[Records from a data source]
○ ○ ○ ○ ○ ○ ○
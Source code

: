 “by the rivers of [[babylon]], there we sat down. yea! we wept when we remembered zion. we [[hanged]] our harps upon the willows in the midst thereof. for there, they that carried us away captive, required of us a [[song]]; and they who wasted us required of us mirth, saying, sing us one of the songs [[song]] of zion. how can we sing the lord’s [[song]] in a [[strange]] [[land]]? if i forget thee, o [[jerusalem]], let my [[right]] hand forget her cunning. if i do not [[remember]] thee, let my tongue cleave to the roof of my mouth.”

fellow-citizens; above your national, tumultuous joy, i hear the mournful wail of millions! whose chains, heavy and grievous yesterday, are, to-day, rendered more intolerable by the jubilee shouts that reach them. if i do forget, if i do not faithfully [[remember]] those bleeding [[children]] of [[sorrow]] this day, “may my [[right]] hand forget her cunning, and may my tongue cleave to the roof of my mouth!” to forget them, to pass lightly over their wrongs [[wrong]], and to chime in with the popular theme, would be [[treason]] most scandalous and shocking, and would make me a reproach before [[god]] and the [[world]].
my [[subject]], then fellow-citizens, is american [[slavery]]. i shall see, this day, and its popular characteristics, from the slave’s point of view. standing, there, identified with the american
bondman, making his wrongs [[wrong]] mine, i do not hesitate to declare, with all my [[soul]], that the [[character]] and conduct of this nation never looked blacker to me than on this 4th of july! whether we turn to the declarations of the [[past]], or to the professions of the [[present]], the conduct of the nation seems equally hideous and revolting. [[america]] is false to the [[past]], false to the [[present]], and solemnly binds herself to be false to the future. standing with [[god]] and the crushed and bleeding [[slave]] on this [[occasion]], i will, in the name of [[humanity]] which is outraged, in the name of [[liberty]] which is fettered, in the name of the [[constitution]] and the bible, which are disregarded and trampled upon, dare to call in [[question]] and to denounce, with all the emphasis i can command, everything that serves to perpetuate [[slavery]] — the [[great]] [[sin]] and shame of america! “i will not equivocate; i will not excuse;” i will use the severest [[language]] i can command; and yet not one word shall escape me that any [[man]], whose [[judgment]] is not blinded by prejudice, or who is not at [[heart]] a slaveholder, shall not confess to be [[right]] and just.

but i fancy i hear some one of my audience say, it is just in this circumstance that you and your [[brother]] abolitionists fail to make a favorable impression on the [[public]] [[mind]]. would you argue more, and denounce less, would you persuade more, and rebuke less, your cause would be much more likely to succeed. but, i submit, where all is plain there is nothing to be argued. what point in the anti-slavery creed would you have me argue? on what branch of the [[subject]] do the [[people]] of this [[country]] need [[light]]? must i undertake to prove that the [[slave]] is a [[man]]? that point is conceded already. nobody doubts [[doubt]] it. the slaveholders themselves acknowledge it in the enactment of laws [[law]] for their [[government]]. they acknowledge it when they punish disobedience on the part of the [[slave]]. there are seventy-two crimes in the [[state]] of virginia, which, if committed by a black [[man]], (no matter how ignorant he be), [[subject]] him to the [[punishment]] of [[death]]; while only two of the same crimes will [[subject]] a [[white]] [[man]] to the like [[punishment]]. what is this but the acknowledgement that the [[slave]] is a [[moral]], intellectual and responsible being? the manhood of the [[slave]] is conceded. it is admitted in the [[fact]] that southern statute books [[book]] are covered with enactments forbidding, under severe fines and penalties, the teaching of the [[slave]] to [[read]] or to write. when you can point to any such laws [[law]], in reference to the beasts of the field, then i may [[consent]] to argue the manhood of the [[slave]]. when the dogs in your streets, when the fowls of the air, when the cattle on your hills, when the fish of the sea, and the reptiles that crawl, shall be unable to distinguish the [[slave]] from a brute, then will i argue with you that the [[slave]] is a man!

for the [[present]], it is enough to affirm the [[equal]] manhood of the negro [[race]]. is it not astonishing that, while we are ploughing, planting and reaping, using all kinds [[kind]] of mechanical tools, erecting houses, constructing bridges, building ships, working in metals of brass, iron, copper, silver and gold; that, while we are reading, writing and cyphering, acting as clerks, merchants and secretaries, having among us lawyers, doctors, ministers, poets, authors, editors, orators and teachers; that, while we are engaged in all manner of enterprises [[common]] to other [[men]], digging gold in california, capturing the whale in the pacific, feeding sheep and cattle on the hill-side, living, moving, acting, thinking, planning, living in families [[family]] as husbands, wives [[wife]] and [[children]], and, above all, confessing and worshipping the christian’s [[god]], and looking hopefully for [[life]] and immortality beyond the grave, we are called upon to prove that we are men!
○ ○ ○ ○ ○ ○ ○
What to produce: Retype only this range exactly: the first line of the data through the line where "my [[subject]], then" appears.

Output of the task:
Source code

: “by the rivers of [[babylon]], there we sat down. yea! we wept when we remembered zion. we [[hanged]] our harps upon the willows in the midst thereof. for there, they that carried us away captive, required of us a [[song]]; and they who wasted us required of us mirth, saying, sing us one of the songs [[song]] of zion. how can we sing the lord’s [[song]] in a [[strange]] [[land]]? if i forget thee, o [[jerusalem]], let my [[right]] hand forget her cunning. if i do not [[remember]] thee, let my tongue cleave to the roof of my mouth.”

fellow-citizens; above your national, tumultuous joy, i hear the mournful wail of millions! whose chains, heavy and grievous yesterday, are, to-day, rendered more intolerable by the jubilee shouts that reach them. if i do forget, if i do not faithfully [[remember]] those bleeding [[children]] of [[sorrow]] this day, “may my [[right]] hand forget her cunning, and may my tongue cleave to the roof of my mouth!” to forget them, to pass lightly over their wrongs [[wrong]], and to chime in with the popular theme, would be [[treason]] most scandalous and shocking, and would make me a reproach before [[god]] and the [[world]].
my [[subject]], then fellow-citizens, is american [[slavery]]. i shall see, this day, and its popular characteristics, from the slave’s point of view. standing, there, identified with the american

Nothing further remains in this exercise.